Sternlicht notes that some signs of drinking may include:

  • Smelling alcohol in their breath
  • Slurred speech
  • Impaired coordination and motor skills
  • Change in appearance
  • Mood swings or exhibiting irritability
  • Personality changes

It's also important to know that behavioral changes and new habits can be implemented as a means for sustained recovery. “Abstinence is maintained by “sober thinking”, which is a way to keep the mind focused on recovery. Although some people may impulsively drink, thoughts justifying possible alcohol use usually precede the actual reinstatement of the use,” Negro adds. Counseling and therapy can help you analyze and avoid these impulses. 

    How Do You Treat a Relapse?

    “Relapse is not a sign of failure, but rather a sign that more support is needed. If relapse is continuous or pervasive this may be a sign that a different approach to treatment should be undertaken. Anytime an individual in recovery relapses it should be taken seriously and addressed immediately; however, relapse can vary greatly in their significance and fall on a spectrum in their severity,” Sternlicht says. 

    According to a 2015 study published in the Yale Journal of Biology and Medicine, the aim of treating relapse is to help you identify the early stages of relapse, when the chances of success are highest. The two main tools of relapse prevention are cognitive therapy and mind-body relaxation, which help in developing healthy coping skills.

    “If the relapse is severe, a person may need to look at accessing detox treatment as withdrawal from alcohol can be deadly,” Kristen M Gingrich, LCSW, CADC, CCS, Program Clinical Supervisor at Tri-County Mental Health Services, tells WebMD Connect to Care. 
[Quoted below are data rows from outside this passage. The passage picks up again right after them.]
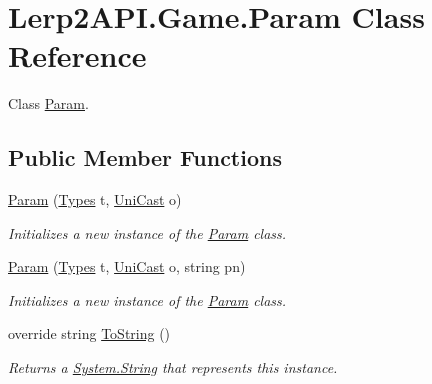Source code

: \hypertarget{class_lerp2_a_p_i_1_1_game_1_1_param}{}\section{Lerp2\+A\+P\+I.\+Game.\+Param Class Reference}
\label{class_lerp2_a_p_i_1_1_game_1_1_param}


Class \hyperlink{class_lerp2_a_p_i_1_1_game_1_1_param}{Param}.  


\subsection*{Public Member Functions}
\begin{DoxyCompactItemize}
\item 
\hyperlink{class_lerp2_a_p_i_1_1_game_1_1_param_adc3bb5d52ed368ba50e1975c68216c78}{Param} (\hyperlink{namespace_lerp2_a_p_i_1_1_game_a2f182da062f210cc43f341f6992ee293}{Types} t, \hyperlink{class_lerp2_a_p_i_1_1_game_1_1_uni_cast}{Uni\+Cast} o)
\begin{DoxyCompactList}\small\item\em Initializes a new instance of the \hyperlink{class_lerp2_a_p_i_1_1_game_1_1_param}{Param} class. \end{DoxyCompactList}\item 
\hyperlink{class_lerp2_a_p_i_1_1_game_1_1_param_a4c351ce6453de13c541802f70a50bd79}{Param} (\hyperlink{namespace_lerp2_a_p_i_1_1_game_a2f182da062f210cc43f341f6992ee293}{Types} t, \hyperlink{class_lerp2_a_p_i_1_1_game_1_1_uni_cast}{Uni\+Cast} o, string pn)
\begin{DoxyCompactList}\small\item\em Initializes a new instance of the \hyperlink{class_lerp2_a_p_i_1_1_game_1_1_param}{Param} class. \end{DoxyCompactList}\item 
override string \hyperlink{class_lerp2_a_p_i_1_1_game_1_1_param_a6755d351e68f0743c4118e341a443f78}{To\+String} ()
\begin{DoxyCompactList}\small\item\em Returns a \hyperlink{namespace_lerp2_a_p_i_1_1_game_a2f182da062f210cc43f341f6992ee293a27118326006d3829667a400ad23d5d98}{System.\+String} that represents this instance. \end{DoxyCompactList}\end{DoxyCompactItemize}
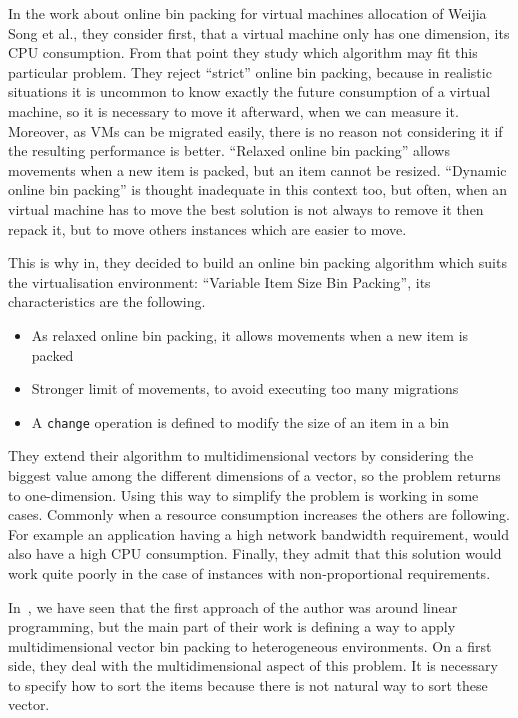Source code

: \documentclass[a4paper,11pt]{article}
\begin{document}
In the work about online bin packing for virtual machines allocation of Weijia
Song et al.\cite{reassignment:visbp}, they consider first, that a virtual
machine only has one dimension, its CPU consumption. From that point they study
which algorithm may fit this particular problem. They reject “strict” online
bin packing, because in realistic situations it is uncommon to know exactly
the future consumption of a virtual machine, so it is necessary to move it
afterward, when we can measure it. Moreover, as VMs can be migrated easily,
there is no reason not considering it if the resulting performance is better.
“Relaxed online bin packing” allows movements when a new item is packed, but
an item cannot be resized. “Dynamic online bin packing” is thought inadequate
in this context too, but often, when an virtual machine has to move the best
solution is not always to remove it then repack it, but to move others instances
which are easier to move.

This is why in\cite{reassignment:visbp}, they decided to build an online bin
packing algorithm which suits the virtualisation environment: “Variable Item
Size Bin Packing”, its characteristics are the following.

\begin{itemize}
	\item{As relaxed online bin packing, it allows movements when a new item is packed}
	\item{Stronger limit of movements, to avoid executing too many migrations}
	\item{A \texttt{change} operation is defined to modify the size of an item in a bin}
\end{itemize}

They extend their algorithm to multidimensional vectors by considering the biggest
value among the different dimensions of a vector, so the problem returns to
one-dimension. Using this way to simplify the problem is working in some cases.
Commonly when a resource consumption increases the others are following. For
example an application having a high network bandwidth requirement, would also have a
high CPU consumption. Finally, they admit that this solution would work quite poorly
in the case of instances with non-proportional requirements.

In~\cite{allocation:heterogeneous}, we have seen that the first approach of the author
was around linear programming, but the main part of their work is defining a way
to apply multidimensional vector bin packing to heterogeneous environments. On a first side,
they deal with the multidimensional aspect of this problem. It is necessary to specify how to
sort the items because there is not natural way to sort these vector.
\end{document}
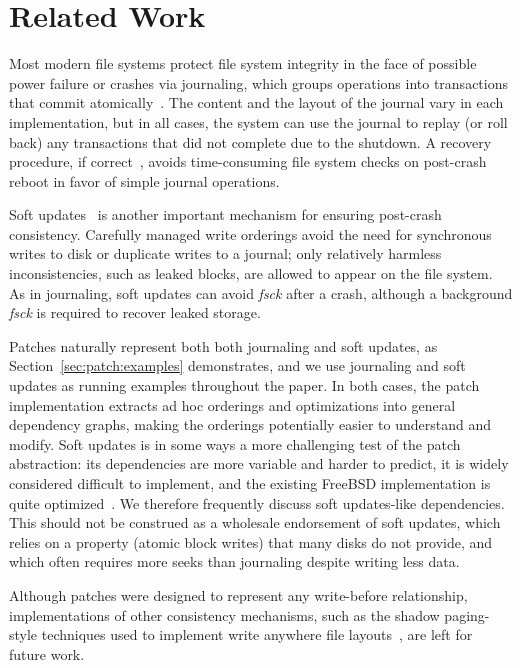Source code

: \section{Related Work}
\label{sec:related}


Most modern file systems protect file system integrity in the face of
possible power failure or crashes via journaling, which groups
operations into transactions that commit
atomically~\cite{seltzer00journaling}.
The content and the layout of the
journal vary in each implementation, but in all cases, the system can use the
journal to replay (or roll back) any transactions that did not complete due to
the shutdown. A recovery procedure, if correct~\cite{yang04using}, 
avoids time-consuming
file system
checks on post-crash reboot in favor of simple journal operations.

Soft updates~\cite{ganger00soft} is another important mechanism for
ensuring post-crash consistency. Carefully managed write orderings
avoid the need for synchronous writes to disk or duplicate writes to
a journal; only relatively harmless inconsistencies, such as leaked blocks,
are allowed to appear on the file system. As in journaling, soft updates
can avoid \emph{fsck} after a crash, although a background \emph{fsck} is
required to recover leaked storage.

Patches naturally represent both
both journaling and soft updates,
as Section~\ref{sec:patch:examples} demonstrates, and we use
journaling and soft updates as running examples throughout the paper.
%
In both cases, the patch implementation extracts ad hoc orderings and
optimizations into general dependency graphs, making the orderings
potentially easier to understand and modify.
%
Soft updates is in some ways a more challenging test of the patch
abstraction: its dependencies are more variable and harder to predict,
it is widely considered difficult to implement, and the existing FreeBSD
implementation is quite optimized~\cite{mckusick99soft}.
%
We therefore frequently discuss soft updates-like
dependencies.
%
This should not be construed as a wholesale endorsement of soft updates,
which relies on a property (atomic block writes) that many disks do not
provide, and which often requires more seeks than journaling
despite writing less data.

Although patches were designed to represent any write-before relationship,
implementations of other consistency mechanisms, such as the shadow
paging-style techniques used to implement write anywhere file
layouts~\cite{hitz94file}, are left for future work.

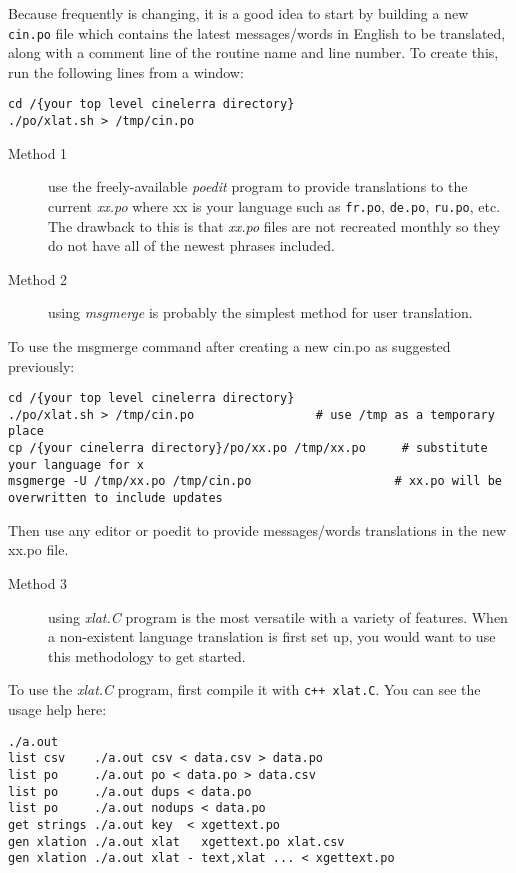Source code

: Because \CGG{} frequently is changing, it is a good idea to start by building a new \texttt{cin.po} file which contains the latest messages/words in English to be translated, along with a comment line of the routine name and line number.  To create this, run the following lines from a window:

\begin{lstlisting}[numbers=none]
cd /{your top level cinelerra directory}
./po/xlat.sh > /tmp/cin.po
\end{lstlisting}

\begin{description}
	\item[Method 1]  use the freely-available \textit{poedit} program to provide translations to the current \textit{xx.po} where xx is your language such as \texttt{fr.po}, \texttt{de.po}, \texttt{ru.po}, etc.  The drawback to this is that \textit{xx.po} files are not recreated monthly so they do not have all of the newest phrases included.
	\item[Method 2] using \textit{msgmerge} is probably the simplest method for user translation.
\end{description}

To use the msgmerge command after creating a new cin.po as suggested previously:

\begin{lstlisting}[numbers=none]
cd /{your top level cinelerra directory}
./po/xlat.sh > /tmp/cin.po			       # use /tmp as a temporary place
cp /{your cinelerra directory}/po/xx.po /tmp/xx.po     # substitute your language for x
msgmerge -U /tmp/xx.po /tmp/cin.po                    # xx.po will be overwritten to include updates
\end{lstlisting}

Then use any editor or poedit to provide messages/words translations in the new xx.po file.

\begin{description}
	\item[Method 3 ] using \textit{xlat.C} program is the most versatile with a variety of features.  When a non-existent language translation is first set up, you would want to use this methodology to get started.
\end{description}

To use the \textit{xlat.C} program, first compile it with \texttt{c++ xlat.C}.  You can see the usage help here:

\begin{lstlisting}[numbers=none]
	./a.out 
list csv    ./a.out csv < data.csv > data.po
list po     ./a.out po < data.po > data.csv
list po     ./a.out dups < data.po
list po     ./a.out nodups < data.po
get strings ./a.out key  < xgettext.po
gen xlation ./a.out xlat   xgettext.po xlat.csv
gen xlation ./a.out xlat - text,xlat ... < xgettext.po
\end{lstlisting}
    “For some people, they may just need to reevaluate where they are currently and make adjustments to help support their non-use. I think it is important that when a relapse does happen that each person looks at what lead to that relapse and reflect upon it so that they help themselves to build awareness to signs and risk factors so that if it were to happen again, they might be able to implement skills and changes earlier,” Gingrich says. 

    “There are three essential parts of a relapse plan,” Daniel Hochman, MD, a Psychiatrist and Founder of SelfRecovery.org, tells WebMD Connect to Care.

    “You need to plan for triggers well before a relapse, plan for what to do in the middle of a relapse, and plan what to do after a relapse. When you stack all three on top of each other, you create multiple lines of defense and more resilience. As with anything, the more you rehearse and plan ahead, the more successful you will be in preventing cravings, interrupting a relapse, and getting back on track,” Hochman says.